[PROVIDED INFORMATION Boundary: Start]
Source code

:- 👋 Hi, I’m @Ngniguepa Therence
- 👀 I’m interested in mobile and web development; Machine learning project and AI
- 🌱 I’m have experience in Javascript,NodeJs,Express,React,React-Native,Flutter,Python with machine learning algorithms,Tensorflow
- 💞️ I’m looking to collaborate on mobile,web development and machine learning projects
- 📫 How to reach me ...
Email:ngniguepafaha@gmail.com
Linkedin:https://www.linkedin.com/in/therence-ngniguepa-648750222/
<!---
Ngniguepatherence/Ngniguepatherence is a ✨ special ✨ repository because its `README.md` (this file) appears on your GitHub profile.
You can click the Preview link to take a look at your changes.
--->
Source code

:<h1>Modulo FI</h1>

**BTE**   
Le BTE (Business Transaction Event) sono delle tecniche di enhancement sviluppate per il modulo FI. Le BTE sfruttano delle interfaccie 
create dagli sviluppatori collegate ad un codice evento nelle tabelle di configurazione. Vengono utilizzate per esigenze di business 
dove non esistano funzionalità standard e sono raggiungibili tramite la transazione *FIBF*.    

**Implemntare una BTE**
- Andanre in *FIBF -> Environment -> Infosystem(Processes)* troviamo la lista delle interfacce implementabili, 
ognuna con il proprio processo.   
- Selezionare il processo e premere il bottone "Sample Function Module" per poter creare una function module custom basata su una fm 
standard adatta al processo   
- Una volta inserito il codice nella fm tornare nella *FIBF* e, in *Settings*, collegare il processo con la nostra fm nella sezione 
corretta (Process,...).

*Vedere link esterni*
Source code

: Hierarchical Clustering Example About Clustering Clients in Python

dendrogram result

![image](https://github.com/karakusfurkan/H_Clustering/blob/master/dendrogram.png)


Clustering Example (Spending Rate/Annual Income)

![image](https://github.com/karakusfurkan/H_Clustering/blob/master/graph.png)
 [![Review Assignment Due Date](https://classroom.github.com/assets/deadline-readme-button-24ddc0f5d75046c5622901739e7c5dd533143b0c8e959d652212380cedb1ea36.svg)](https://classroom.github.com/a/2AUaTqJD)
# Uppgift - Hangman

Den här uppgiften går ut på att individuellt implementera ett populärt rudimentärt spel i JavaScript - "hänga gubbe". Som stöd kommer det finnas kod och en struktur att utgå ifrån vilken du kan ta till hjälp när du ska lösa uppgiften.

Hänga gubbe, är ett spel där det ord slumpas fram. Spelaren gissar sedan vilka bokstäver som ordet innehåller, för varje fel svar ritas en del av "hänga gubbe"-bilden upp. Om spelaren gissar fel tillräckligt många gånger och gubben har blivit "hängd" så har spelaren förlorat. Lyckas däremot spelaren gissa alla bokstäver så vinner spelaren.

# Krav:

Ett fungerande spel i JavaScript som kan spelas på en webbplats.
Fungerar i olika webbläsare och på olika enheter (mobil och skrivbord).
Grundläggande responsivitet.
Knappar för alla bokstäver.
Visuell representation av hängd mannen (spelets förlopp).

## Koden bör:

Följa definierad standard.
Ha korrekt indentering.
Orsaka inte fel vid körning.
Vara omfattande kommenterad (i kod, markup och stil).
[PROVIDED INFORMATION Boundary: End]
• [INSTRUCTIONS TO FOLLOW]
For the material above, reproduce exactly the lines from the line with "Den här uppgiften" to the line with "Ha korrekt indentering.", inclusive, and exclude all others.

• [EXERCISE ANSWER]
Den här uppgiften går ut på att individuellt implementera ett populärt rudimentärt spel i JavaScript - "hänga gubbe". Som stöd kommer det finnas kod och en struktur att utgå ifrån vilken du kan ta till hjälp när du ska lösa uppgiften.

Hänga gubbe, är ett spel där det ord slumpas fram. Spelaren gissar sedan vilka bokstäver som ordet innehåller, för varje fel svar ritas en del av "hänga gubbe"-bilden upp. Om spelaren gissar fel tillräckligt många gånger och gubben har blivit "hängd" så har spelaren förlorat. Lyckas däremot spelaren gissa alla bokstäver så vinner spelaren.

# Krav:

Ett fungerande spel i JavaScript som kan spelas på en webbplats.
Fungerar i olika webbläsare och på olika enheter (mobil och skrivbord).
Grundläggande responsivitet.
Knappar för alla bokstäver.
Visuell representation av hängd mannen (spelets förlopp).

## Koden bör:

Följa definierad standard.
Ha korrekt indentering.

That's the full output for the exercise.